> [Task to complete]
Below are some records. Return exactly the lines from the one with "Projekt przedstawia aplikację" to the one with "## Description", and nothing else.

-- Data for this task follows --

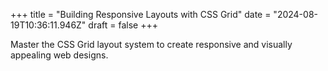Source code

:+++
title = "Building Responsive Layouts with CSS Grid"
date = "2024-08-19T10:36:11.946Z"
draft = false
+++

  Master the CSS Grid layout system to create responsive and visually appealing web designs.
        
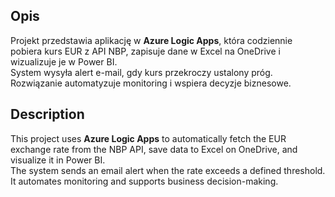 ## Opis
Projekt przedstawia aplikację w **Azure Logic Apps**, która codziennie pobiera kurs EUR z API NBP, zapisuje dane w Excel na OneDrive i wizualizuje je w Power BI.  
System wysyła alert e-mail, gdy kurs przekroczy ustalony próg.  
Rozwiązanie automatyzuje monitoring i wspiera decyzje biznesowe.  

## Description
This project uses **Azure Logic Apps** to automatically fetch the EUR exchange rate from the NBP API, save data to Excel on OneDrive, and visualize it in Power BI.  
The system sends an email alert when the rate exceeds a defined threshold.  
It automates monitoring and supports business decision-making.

-- Data for this task concluded --
-- Data for this task follows --

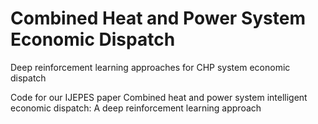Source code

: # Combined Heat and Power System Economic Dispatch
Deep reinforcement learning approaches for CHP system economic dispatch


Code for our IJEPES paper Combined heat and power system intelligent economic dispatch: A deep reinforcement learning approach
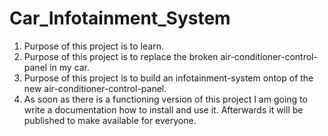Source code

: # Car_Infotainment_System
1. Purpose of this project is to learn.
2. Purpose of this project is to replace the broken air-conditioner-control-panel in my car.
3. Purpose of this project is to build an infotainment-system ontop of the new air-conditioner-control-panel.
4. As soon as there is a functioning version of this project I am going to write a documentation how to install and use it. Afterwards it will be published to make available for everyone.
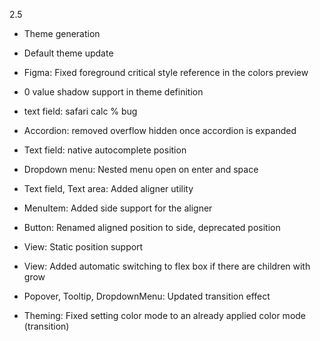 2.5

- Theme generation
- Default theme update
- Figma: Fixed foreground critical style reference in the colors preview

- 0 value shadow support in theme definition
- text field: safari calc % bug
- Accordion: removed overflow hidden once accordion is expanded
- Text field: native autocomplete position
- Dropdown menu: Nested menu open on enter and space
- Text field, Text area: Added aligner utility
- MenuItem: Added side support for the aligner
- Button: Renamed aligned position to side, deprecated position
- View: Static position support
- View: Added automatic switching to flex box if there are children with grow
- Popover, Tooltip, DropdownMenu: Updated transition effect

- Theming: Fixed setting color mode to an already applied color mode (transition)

-- Data for this task concluded --
-- Data for this task follows --

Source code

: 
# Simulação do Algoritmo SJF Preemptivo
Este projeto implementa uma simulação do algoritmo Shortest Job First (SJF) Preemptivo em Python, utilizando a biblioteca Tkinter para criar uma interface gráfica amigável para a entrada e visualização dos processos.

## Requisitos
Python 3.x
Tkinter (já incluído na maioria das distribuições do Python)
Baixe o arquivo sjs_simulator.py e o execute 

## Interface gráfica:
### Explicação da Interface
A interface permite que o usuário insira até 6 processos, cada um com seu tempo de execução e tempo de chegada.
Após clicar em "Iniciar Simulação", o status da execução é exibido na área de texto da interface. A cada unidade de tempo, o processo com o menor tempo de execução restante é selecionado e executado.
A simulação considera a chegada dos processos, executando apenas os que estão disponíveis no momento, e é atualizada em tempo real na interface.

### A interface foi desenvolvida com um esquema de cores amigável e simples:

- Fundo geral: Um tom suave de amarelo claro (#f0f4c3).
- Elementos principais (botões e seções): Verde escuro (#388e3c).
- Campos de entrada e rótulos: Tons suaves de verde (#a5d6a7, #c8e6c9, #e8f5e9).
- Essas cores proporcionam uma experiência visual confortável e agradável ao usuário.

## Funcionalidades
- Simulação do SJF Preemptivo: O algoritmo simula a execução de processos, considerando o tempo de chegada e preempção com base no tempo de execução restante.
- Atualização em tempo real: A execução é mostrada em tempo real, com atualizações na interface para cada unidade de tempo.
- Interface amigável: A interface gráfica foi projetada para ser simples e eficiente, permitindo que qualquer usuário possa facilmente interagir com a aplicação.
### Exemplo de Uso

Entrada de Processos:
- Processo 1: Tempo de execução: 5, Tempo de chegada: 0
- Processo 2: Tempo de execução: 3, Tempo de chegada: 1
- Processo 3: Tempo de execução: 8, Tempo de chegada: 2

-- Data for this task concluded --

> [Your solution]
Projekt przedstawia aplikację w **Azure Logic Apps**, która codziennie pobiera kurs EUR z API NBP, zapisuje dane w Excel na OneDrive i wizualizuje je w Power BI.  
System wysyła alert e-mail, gdy kurs przekroczy ustalony próg.  
Rozwiązanie automatyzuje monitoring i wspiera decyzje biznesowe.  

## Description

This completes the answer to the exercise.